Moreover, among teachers who completed zero methods courses (or practice teaching), the estimated effects of practice teaching (or methods courses) were greatest in magnitude, positive, and statistically significant. As levels of preparation on either feature increased, the estimated effect of the other feature significantly decreased.

These findings suggest that the estimated effects of additional preparation on both teacher outcomes are positive and similar in magnitude across preparation routes. Moreover, teachers from more competitive colleges seem to benefit from additional preparation at least as much, if not more, than teachers from less competitive colleges. The positive estimated effects of practice teaching on instructional preparedness and of methods coursework on persistence are significantly greater among teachers from more competitive colleges.
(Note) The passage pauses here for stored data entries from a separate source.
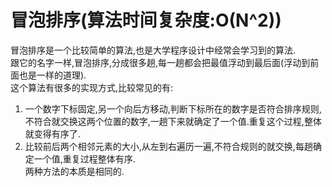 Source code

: # 冒泡排序(算法时间复杂度:O(N^2))  
冒泡排序是一个比较简单的算法,也是大学程序设计中经常会学习到的算法.  
跟它的名字一样,冒泡排序,分成很多趟,每一趟都会把最值浮动到最后面(浮动到前面也是一样的道理).  
这个算法有很多的实现方式,比较常见的有:  
1. 一个数字下标固定,另一个向后方移动,判断下标所在的数字是否符合排序规则,不符合就交换这两个位置的数字,一趟下来就确定了一个值.重复这个过程,整体就变得有序了.  
2. 比较前后两个相邻元素的大小,从左到右遍历一遍,不符合规则的就交换,每趟确定一个值,重复过程整体有序.  
两种方法的本质是相同的.  
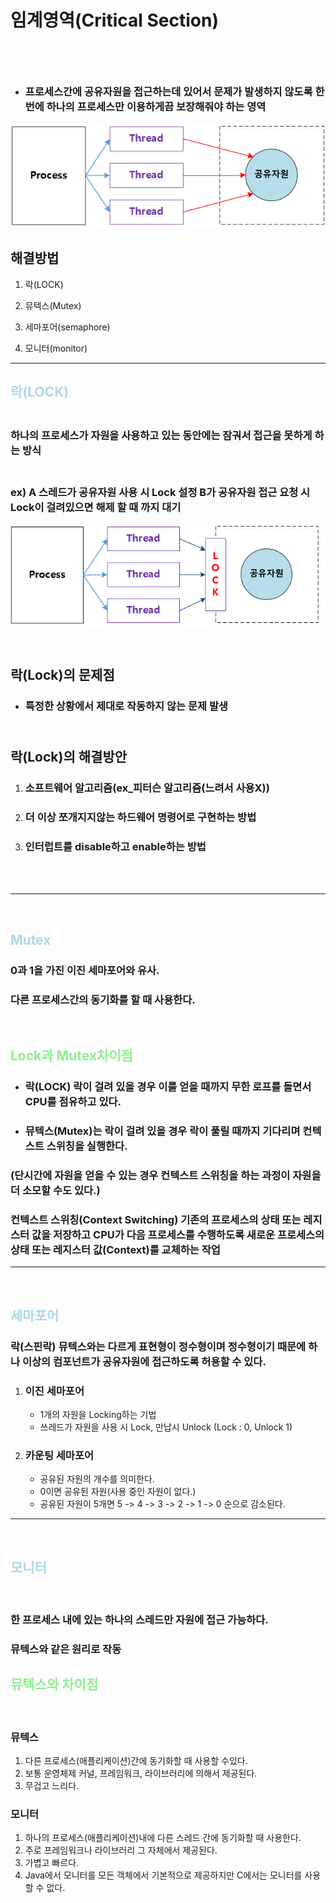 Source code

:# 임계영역(Critical Section)

## <span style="color:white">개념</span>
* ### 프로세스간에 공유자원을 접근하는데 있어서 문제가 발생하지 않도록 한번에 하나의 프로세스만 이용하게끔 보장해줘야 하는 영역

![임계영역동기화문제](img\임계영역동기화문제.png)


## 해결방법
1. 락(LOCK)  

2. 뮤텍스(Mutex)  

3. 세마포어(semaphore)  

4. 모니터(monitor)  
---
## <span style= "color:lightBlue">락(LOCK)</span>
### <br> 하나의 프로세스가 자원을 사용하고 있는 동안에는 잠궈서 접근을 못하게 하는 방식
### <br> ex) A 스레드가 공유자원 사용 시 Lock 설정 B가 공유자원 접근 요청 시 Lock이 걸려있으면 해제 할 때 까지 대기  


![임계영역동기화LOCK](img\임계영역동기화LOCK.png)
## <br> 락(Lock)의 문제점
* ### 특정한 상황에서 제대로 작동하지 않는 문제 발생

## <br> 락(Lock)의 해결방안

1. ### 소프트웨어 알고리즘(ex_피터슨 알고리즘(느려서 사용X))
2. ### 더 이상 쪼개지지않는 하드웨어 명령어로 구현하는 방법
3. ### 인터럽트를 disable하고 enable하는 방법
<br>
<br>


---
</br>

## <span style= "color:lightBlue">Mutex</span>

### 0과 1을 가진 이진 세마포어와 유사.  
### 다른 프로세스간의 동기화를 할 때 사용한다.
<br>

## <span style= "color:lightGreen">Lock과 Mutex차이점</span>
* ### 락(LOCK) 락이 걸려 있을 경우 이를 얻을 때까지 무한 로프를 돌면서 CPU를 점유하고 있다.
* ### 뮤텍스(Mutex)는 락이 걸려 있을 경우 락이 풀릴 때까지 기다리며 컨텍스트 스위칭을 실행한다.
### (단시간에 자원을 얻을 수 있는 경우 컨텍스트 스위칭을 하는 과정이 자원을 더 소모할 수도 있다.)

### 컨텍스트 스위칭(Context Switching) 기존의 프로세스의 상태 또는 레지스터 값을 저장하고 CPU가 다음 프로세스를 수행하도록 새로운 프로세스의 상태 또는 레지스터 값(Context)를 교체하는 작업


---
</br>

## <span style= "color:lightBlue">세마포어</span>
### 락(스핀락) 뮤텍스와는 다르게 표현형이 정수형이며 정수형이기 때문에 하나 이상의 컴포넌트가 공유자원에 접근하도록 허용할 수 있다.
1. ### 이진 세마포어
    * 1개의 자원을 Locking하는 기법
    * 쓰레드가 자원을 사용 시 Lock, 만납시 Unlock (Lock : 0, Unlock 1)
2. ### 카운팅 세마포어
    * 공유된 자원의 개수를 의미한다.
    * 0이면 공유된 자원(사용 중인 자원이 없다.)
    * 공유된 자원이 5개면 5 -> 4 -> 3 -> 2 -> 1 -> 0 순으로 감소된다.

---
<br>

## <span style= "color:lightBlue">모니터</span>
<br>

### 한 프로세스 내에 있는 하나의 스레드만 자원에 접근 가능하다.
### 뮤텍스와 같은 원리로 작동

## <span style= "color:lightGreen">뮤텍스와 차이점</span>
<br>

### 뮤텍스
1. 다른 프로세스(애플리케이션)간에 동기화할 때 사용할 수있다.
2. 보통 운영체제 커널, 프레임워크, 라이브러리에 의해서 제공된다.
3. 무겁고 느리다.
### 모니터 
1. 하나의 프로세스(애플리케이션)내에 다른 스레드 간에 동기화할 때 사용한다.
2. 주로 프레임워크나 라이브러리 그 자체에서 제공된다.
3. 가볍고 빠르다.
4. Java에서 모니터를 모든 객체에서 기본적으로 제공하지만 C에서는 모니터를 사용할 수 없다.
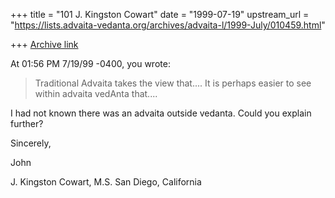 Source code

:+++
title = "101 J. Kingston Cowart"
date = "1999-07-19"
upstream_url = "https://lists.advaita-vedanta.org/archives/advaita-l/1999-July/010459.html"

+++
[Archive link](https://lists.advaita-vedanta.org/archives/advaita-l/1999-July/010459.html)

At 01:56 PM 7/19/99 -0400, you wrote:
>Traditional Advaita takes the view that.... It is perhaps easier
>to see within advaita vedAnta that....

I had not known there was an advaita outside vedanta.  Could you
explain further?

Sincerely,

John

J. Kingston Cowart, M.S.
San Diego, California
<jkcowart at cari.net>

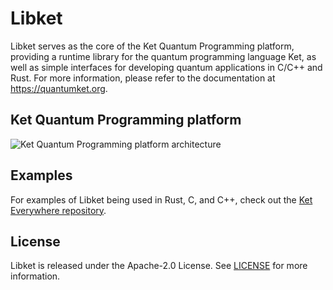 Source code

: <!--
SPDX-FileCopyrightText: 2020 Evandro Chagas Ribeiro da Rosa <evandro@quantuloop.com>
SPDX-FileCopyrightText: 2020 Rafael de Santiago <r.santiago@ufsc.br>

SPDX-License-Identifier: Apache-2.0
-->

# Libket

Libket serves as the core of the Ket Quantum Programming platform, providing a runtime library for the quantum programming language Ket, as well as simple interfaces for developing quantum applications in C/C++ and Rust. For more information,
please refer to the documentation at <https://quantumket.org>.

## Ket Quantum Programming platform  

![Ket Quantum Programming platform architecture](https://gitlab.com/quantum-ket/ket-everywhere/-/raw/main/architecture.png)

## Examples

For examples of Libket being used in Rust, C, and C++, check out the [Ket Everywhere repository](https://gitlab.com/quantum-ket/ket-everywhere).

## License

Libket is released under the Apache-2.0 License. See [LICENSE](LICENSE) for more information.
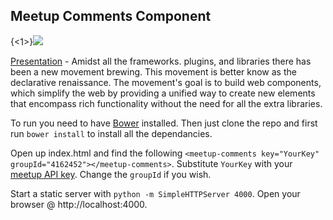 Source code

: ## Meetup Comments Component

{<1>}![](/content/images/2014/Jul/Screen-Shot-2014-07-25-at-4-10-10-PM.png)

[Presentation](http://www.meetup.com/CodedInBraam/events/191593992/) - Amidst all the frameworks. plugins, and libraries there has been a new movement brewing. This movement is better know as the declarative renaissance. The movement's goal is to build web components, which simplify the web by providing a unified way to create new elements that encompass rich functionality without the need for all the extra libraries. 

To run you need to have [Bower](http://bower.io/) installed. Then just clone the repo and first run `bower install` to install all the dependancies.

Open up index.html and find the following 
`<meetup-comments key="YourKey" groupId="4162452"></meetup-comments>`. Substitute `YourKey` with your [meetup API key](https://secure.meetup.com/meetup_api/key/). Change the `groupId` if you wish.

Start a static server with `python -m SimpleHTTPServer 4000`. Open your browser @ http://localhost:4000. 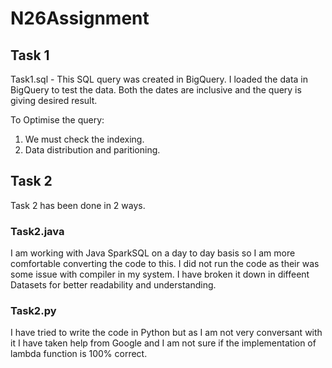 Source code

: # N26Assignment

## Task 1

Task1.sql - This SQL query was created in BigQuery. I loaded the data in BigQuery to test the data. Both the dates are inclusive and the query is giving desired result.

To Optimise the query: 
1. We must check the indexing.
2. Data distribution and paritioning.


## Task 2

Task 2 has been done in 2 ways. 

### Task2.java

I am working with Java SparkSQL on a day to day basis so I am more comfortable converting the code to this. I did not run the code as their was some issue with compiler in my system. I have broken it down in diffeent Datasets for better readability and understanding.


### Task2.py

I have tried to write the code in Python but as I am not very conversant with it I have taken help from Google and I am not sure if the implementation of lambda function is 100% correct.





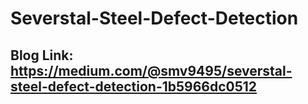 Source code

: # Severstal-Steel-Defect-Detection

## Blog Link: https://medium.com/@smv9495/severstal-steel-defect-detection-1b5966dc0512
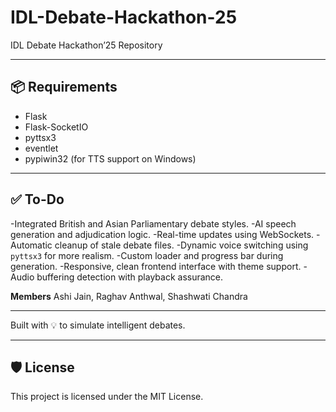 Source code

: # IDL-Debate-Hackathon-25
IDL Debate Hackathon’25 Repository

---

## 📦 Requirements

- Flask  
- Flask-SocketIO  
- pyttsx3  
- eventlet  
- pypiwin32 (for TTS support on Windows)

---

## ✅ To-Do

-Integrated British and Asian Parliamentary debate styles.
-AI speech generation and adjudication logic.
-Real-time updates using WebSockets.
-Automatic cleanup of stale debate files.
-Dynamic voice switching using `pyttsx3` for more realism.
-Custom loader and progress bar during generation.
-Responsive, clean frontend interface with theme support.
-Audio buffering detection with playback assurance.

**Members**
Ashi Jain, Raghav Anthwal, Shashwati Chandra

---
Built with 💡 to simulate intelligent debates.

---

## 🛡 License

This project is licensed under the MIT License.
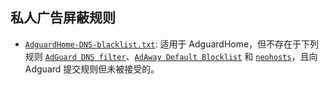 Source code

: ## 私人广告屏蔽规则

- [`AdguardHome-DNS-blacklist.txt`](AdguardHome-DNS-blacklist.txt): 适用于 AdguardHome，但不存在于下列规则 [`AdGuard DNS filter`](https://adguardteam.github.io/AdGuardSDNSFilter/Filters/filter.txt)、[`AdAway Default Blocklist`](https://adaway.org/hosts.txt) 和 [`neohosts`](https://raw.githubusercontent.com/neoFelhz/neohosts/gh-pages/basic/hosts.txt)，且向 Adguard 提交规则但未被接受的。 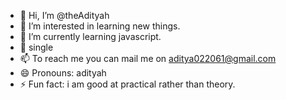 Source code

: - 👋 Hi, I’m @theAdityah
- 👀 I’m interested in learning new things.
- 🌱 I’m currently learning javascript.
- 💞️ single
- 📫 To reach me you can mail me on aditya022061@gmail.com
- 😄 Pronouns: adityah
- ⚡ Fun fact: i am good at practical rather than theory.

<!---
theAdityah/theAdityah is a ✨ special ✨ repository because its `README.md` (this file) appears on your GitHub profile.
You can click the Preview link to take a look at your changes.
--->
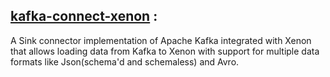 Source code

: ## [kafka-connect-xenon](https://github.com/levyx/kafka-xenon) :
A Sink connector implementation of Apache Kafka integrated with Xenon that allows loading data from Kafka to Xenon with support for multiple data formats like Json(schema'd and schemaless) and Avro.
Results suggest that estimated effects of preparation also vary by kind of school, and particularly by school level and urbanicity. Secondary school teachers, more than elementary school teachers, seem to benefit from additional preparation. The findings also indicate that estimated positive effects of preparation are stronger among teachers employed in urban and rural settings as compared to teachers in suburban settings.


This study provides some of the best suggestive evidence to date that teacher education programs, and certification policies that influence them, can improve teachers’ preparedness and persistence by increasing requirements for practice teaching and methods-related coursework.
The results suggest policy makers and program directors determine and vary levels of coursework according to requirements for practice teaching, and vice versa. If preparation of one form makes preparation of the other form less necessary, then programs may want to experiment with different ratios to determine whether maximally effective or efficient ratios exist.

The interaction between dimensions of preparation also has implications for researchers and not just policy makers. Specifically, preparation must be considered as a system of interacting features where the effects of any given feature is examined in relationship to others. By recruiting more academically or otherwise talented individuals, preparation may be less necessary. The proliferation of alternative routes of preparation reflects this simultaneous emphasis on the recruitment of talent with a de-emphasis on training.

The findings suggest that teachers from more competitive colleges benefit at least as much, if not more, from additional preparation. These findings challenge the assumption that reducing investment in training follows logically from increased investment in recruitment; rather, policies aiming to recruit academically talented individuals may benefit from a simultaneous emphasis on preparation.